I have purposely omitted to speak of the Bible as a book of Religion and spiritual culture, revealing to man God in his higher revelations to the human soul, and the way of life and salvation as made known in the Gospel. This, though the chief end of the Scripture revelation, and although the highest of all culture, the summit and crown of a true education, is that, alas, which has least attraction for the natural or unspiritual mind. Possibly the separation of this supreme end from other and subordinate uses, and the unwise presentation of it by religious teachers, giving rise to endless religious controversy and sectarian divisions, is one great reason of the disesteem into which the Bible has fallen in our day.
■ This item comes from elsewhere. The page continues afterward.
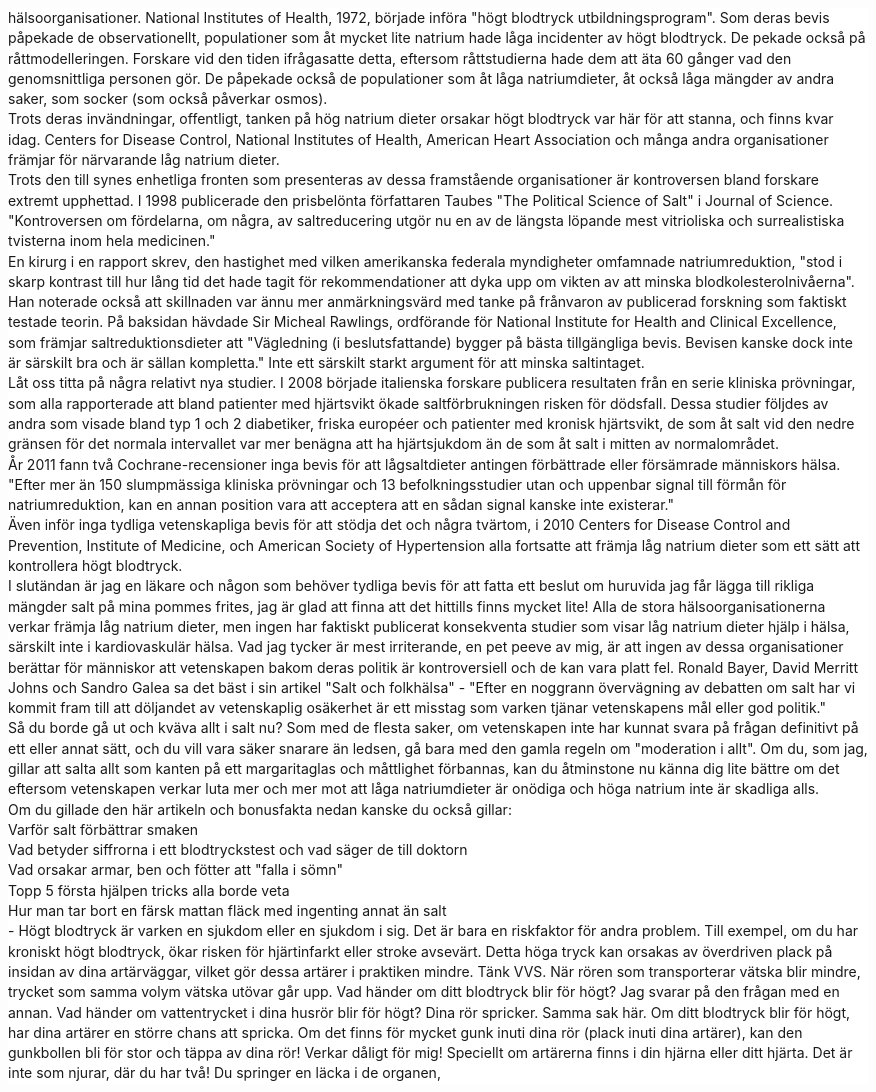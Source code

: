 hälsoorganisationer. National Institutes of Health, 1972, började införa "högt blodtryck utbildningsprogram". Som deras bevis påpekade de observationellt, populationer som åt mycket lite natrium hade låga incidenter av högt blodtryck. De pekade också på råttmodelleringen. Forskare vid den tiden ifrågasatte detta, eftersom råttstudierna hade dem att äta 60 gånger vad den genomsnittliga personen gör. De påpekade också de populationer som åt låga natriumdieter, åt också låga mängder av andra saker, som socker (som också påverkar osmos).<br/>Trots deras invändningar, offentligt, tanken på hög natrium dieter orsakar högt blodtryck var här för att stanna, och finns kvar idag. Centers for Disease Control, National Institutes of Health, American Heart Association och många andra organisationer främjar för närvarande låg natrium dieter.<br/>Trots den till synes enhetliga fronten som presenteras av dessa framstående organisationer är kontroversen bland forskare extremt upphettad. I 1998 publicerade den prisbelönta författaren Taubes "The Political Science of Salt" i Journal of Science. "Kontroversen om fördelarna, om några, av saltreducering utgör nu en av de längsta löpande mest vitrioliska och surrealistiska tvisterna inom hela medicinen."<br/>En kirurg i en rapport skrev, den hastighet med vilken amerikanska federala myndigheter omfamnade natriumreduktion, "stod i skarp kontrast till hur lång tid det hade tagit för rekommendationer att dyka upp om vikten av att minska blodkolesterolnivåerna". Han noterade också att skillnaden var ännu mer anmärkningsvärd med tanke på frånvaron av publicerad forskning som faktiskt testade teorin. På baksidan hävdade Sir Micheal Rawlings, ordförande för National Institute for Health and Clinical Excellence, som främjar saltreduktionsdieter att "Vägledning (i beslutsfattande) bygger på bästa tillgängliga bevis. Bevisen kanske dock inte är särskilt bra och är sällan kompletta." Inte ett särskilt starkt argument för att minska saltintaget.<br/>Låt oss titta på några relativt nya studier. I 2008 började italienska forskare publicera resultaten från en serie kliniska prövningar, som alla rapporterade att bland patienter med hjärtsvikt ökade saltförbrukningen risken för dödsfall. Dessa studier följdes av andra som visade bland typ 1 och 2 diabetiker, friska européer och patienter med kronisk hjärtsvikt, de som åt salt vid den nedre gränsen för det normala intervallet var mer benägna att ha hjärtsjukdom än de som åt salt i mitten av normalområdet.<br/>År 2011 fann två Cochrane-recensioner inga bevis för att lågsaltdieter antingen förbättrade eller försämrade människors hälsa. "Efter mer än 150 slumpmässiga kliniska prövningar och 13 befolkningsstudier utan och uppenbar signal till förmån för natriumreduktion, kan en annan position vara att acceptera att en sådan signal kanske inte existerar."<br/>Även inför inga tydliga vetenskapliga bevis för att stödja det och några tvärtom, i 2010 Centers for Disease Control and Prevention, Institute of Medicine, och American Society of Hypertension alla fortsatte att främja låg natrium dieter som ett sätt att kontrollera högt blodtryck.<br/>I slutändan är jag en läkare och någon som behöver tydliga bevis för att fatta ett beslut om huruvida jag får lägga till rikliga mängder salt på mina pommes frites, jag är glad att finna att det hittills finns mycket lite! Alla de stora hälsoorganisationerna verkar främja låg natrium dieter, men ingen har faktiskt publicerat konsekventa studier som visar låg natrium dieter hjälp i hälsa, särskilt inte i kardiovaskulär hälsa. Vad jag tycker är mest irriterande, en pet peeve av mig, är att ingen av dessa organisationer berättar för människor att vetenskapen bakom deras politik är kontroversiell och de kan vara platt fel. Ronald Bayer, David Merritt Johns och Sandro Galea sa det bäst i sin artikel "Salt och folkhälsa" - "Efter en noggrann övervägning av debatten om salt har vi kommit fram till att döljandet av vetenskaplig osäkerhet är ett misstag som varken tjänar vetenskapens mål eller god politik."<br/>Så du borde gå ut och kväva allt i salt nu? Som med de flesta saker, om vetenskapen inte har kunnat svara på frågan definitivt på ett eller annat sätt, och du vill vara säker snarare än ledsen, gå bara med den gamla regeln om "moderation i allt". Om du, som jag, gillar att salta allt som kanten på ett margaritaglas och måttlighet förbannas, kan du åtminstone nu känna dig lite bättre om det eftersom vetenskapen verkar luta mer och mer mot att låga natriumdieter är onödiga och höga natrium inte är skadliga alls.<br/>Om du gillade den här artikeln och bonusfakta nedan kanske du också gillar:<br/>Varför salt förbättrar smaken<br/>Vad betyder siffrorna i ett blodtryckstest och vad säger de till doktorn<br/>Vad orsakar armar, ben och fötter att "falla i sömn"<br/>Topp 5 första hjälpen tricks alla borde veta<br/>Hur man tar bort en färsk mattan fläck med ingenting annat än salt<br/>- Högt blodtryck är varken en sjukdom eller en sjukdom i sig. Det är bara en riskfaktor för andra problem. Till exempel, om du har kroniskt högt blodtryck, ökar risken för hjärtinfarkt eller stroke avsevärt. Detta höga tryck kan orsakas av överdriven plack på insidan av dina artärväggar, vilket gör dessa artärer i praktiken mindre. Tänk VVS. När rören som transporterar vätska blir mindre, trycket som samma volym vätska utövar går upp. Vad händer om ditt blodtryck blir för högt? Jag svarar på den frågan med en annan. Vad händer om vattentrycket i dina husrör blir för högt? Dina rör spricker. Samma sak här. Om ditt blodtryck blir för högt, har dina artärer en större chans att spricka. Om det finns för mycket gunk inuti dina rör (plack inuti dina artärer), kan den gunkbollen bli för stor och täppa av dina rör! Verkar dåligt för mig! Speciellt om artärerna finns i din hjärna eller ditt hjärta. Det är inte som njurar, där du har två! Du springer en läcka i de organen,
As Christ prefaced his higher spiritual teaching and his divine cure of the soul by acts of healing to the body, so the Bible may best win its way to men's hearts as the book of life and salvation, by first ministering, and showing its adaptation to minister, to the

intellectual and moral nature, which, as well as the soul or spiritual nature, is made in the divine image, and can be enlightened and saved only by communion with the divine. Word, the mind, and thoughts of God.

In the light of this wonderful adaptation of the Bible to the human mind, its correlation to every faculty and want of man, and its manifold design as a book of education for the race, we may see the unwisdom, the downright folly, as well as wrong and wickedness, of the policy of excluding such a book from our public schools. Better, by far, to exclude the light of the sun, and light our school-rooms with gas and kerosene. As well exclude all knowledge of the world illumined by the sun, all history and literature-which is more or less saturated with the truths of the Bible-and confine our instruction to the abstractions of logic and mathematics, and call that education, as exclude that light from heaven which alone interprets and supplements and systematizes our earthly knowledge into one living and organic whole; which completes the circle of knowledge by revealing its two fundamental principles and opposite poles-God and man-and their relations one to the other.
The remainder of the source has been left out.